:: DIRECTIONS FOR THIS TASK ::
Output every entry verbatim.

MATERIAL SUPPLIED: Begin

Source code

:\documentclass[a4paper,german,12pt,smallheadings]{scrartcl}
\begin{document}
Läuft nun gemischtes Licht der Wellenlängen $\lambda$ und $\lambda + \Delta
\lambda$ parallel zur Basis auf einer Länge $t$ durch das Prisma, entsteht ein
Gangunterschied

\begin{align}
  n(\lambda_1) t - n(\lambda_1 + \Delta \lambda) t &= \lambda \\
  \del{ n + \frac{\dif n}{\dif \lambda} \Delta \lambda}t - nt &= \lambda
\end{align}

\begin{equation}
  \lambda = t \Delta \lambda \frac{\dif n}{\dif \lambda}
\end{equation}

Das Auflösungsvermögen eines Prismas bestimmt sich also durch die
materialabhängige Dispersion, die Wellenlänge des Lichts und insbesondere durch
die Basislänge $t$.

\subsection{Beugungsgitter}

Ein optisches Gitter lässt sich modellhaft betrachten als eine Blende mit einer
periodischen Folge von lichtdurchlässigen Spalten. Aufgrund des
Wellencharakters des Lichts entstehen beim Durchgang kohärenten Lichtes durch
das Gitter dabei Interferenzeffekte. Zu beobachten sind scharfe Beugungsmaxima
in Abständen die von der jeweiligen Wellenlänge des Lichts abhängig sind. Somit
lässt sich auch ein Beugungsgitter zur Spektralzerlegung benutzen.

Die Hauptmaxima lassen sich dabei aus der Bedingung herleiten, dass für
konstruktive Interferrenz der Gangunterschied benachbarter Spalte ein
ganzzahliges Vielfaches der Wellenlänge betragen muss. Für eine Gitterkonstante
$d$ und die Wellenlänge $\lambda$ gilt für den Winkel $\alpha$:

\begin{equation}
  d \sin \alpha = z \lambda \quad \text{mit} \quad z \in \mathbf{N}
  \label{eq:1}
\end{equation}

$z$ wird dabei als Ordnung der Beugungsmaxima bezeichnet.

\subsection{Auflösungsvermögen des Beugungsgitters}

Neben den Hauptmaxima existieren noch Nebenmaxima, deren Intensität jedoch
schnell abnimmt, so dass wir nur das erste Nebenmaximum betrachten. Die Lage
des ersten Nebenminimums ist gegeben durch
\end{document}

MATERIAL SUPPLIED: End

:: EXERCISE OUTPUT ::
Source code

:\documentclass[a4paper,german,12pt,smallheadings]{scrartcl}
\begin{document}
Läuft nun gemischtes Licht der Wellenlängen $\lambda$ und $\lambda + \Delta
\lambda$ parallel zur Basis auf einer Länge $t$ durch das Prisma, entsteht ein
Gangunterschied

\begin{align}
  n(\lambda_1) t - n(\lambda_1 + \Delta \lambda) t &= \lambda \\
  \del{ n + \frac{\dif n}{\dif \lambda} \Delta \lambda}t - nt &= \lambda
\end{align}

\begin{equation}
  \lambda = t \Delta \lambda \frac{\dif n}{\dif \lambda}
\end{equation}

Das Auflösungsvermögen eines Prismas bestimmt sich also durch die
materialabhängige Dispersion, die Wellenlänge des Lichts und insbesondere durch
die Basislänge $t$.

\subsection{Beugungsgitter}

Ein optisches Gitter lässt sich modellhaft betrachten als eine Blende mit einer
periodischen Folge von lichtdurchlässigen Spalten. Aufgrund des
Wellencharakters des Lichts entstehen beim Durchgang kohärenten Lichtes durch
das Gitter dabei Interferenzeffekte. Zu beobachten sind scharfe Beugungsmaxima
in Abständen die von der jeweiligen Wellenlänge des Lichts abhängig sind. Somit
lässt sich auch ein Beugungsgitter zur Spektralzerlegung benutzen.

Die Hauptmaxima lassen sich dabei aus der Bedingung herleiten, dass für
konstruktive Interferrenz der Gangunterschied benachbarter Spalte ein
ganzzahliges Vielfaches der Wellenlänge betragen muss. Für eine Gitterkonstante
$d$ und die Wellenlänge $\lambda$ gilt für den Winkel $\alpha$:

\begin{equation}
  d \sin \alpha = z \lambda \quad \text{mit} \quad z \in \mathbf{N}
  \label{eq:1}
\end{equation}

$z$ wird dabei als Ordnung der Beugungsmaxima bezeichnet.

\subsection{Auflösungsvermögen des Beugungsgitters}

Neben den Hauptmaxima existieren noch Nebenmaxima, deren Intensität jedoch
schnell abnimmt, so dass wir nur das erste Nebenmaximum betrachten. Die Lage
des ersten Nebenminimums ist gegeben durch
\end{document}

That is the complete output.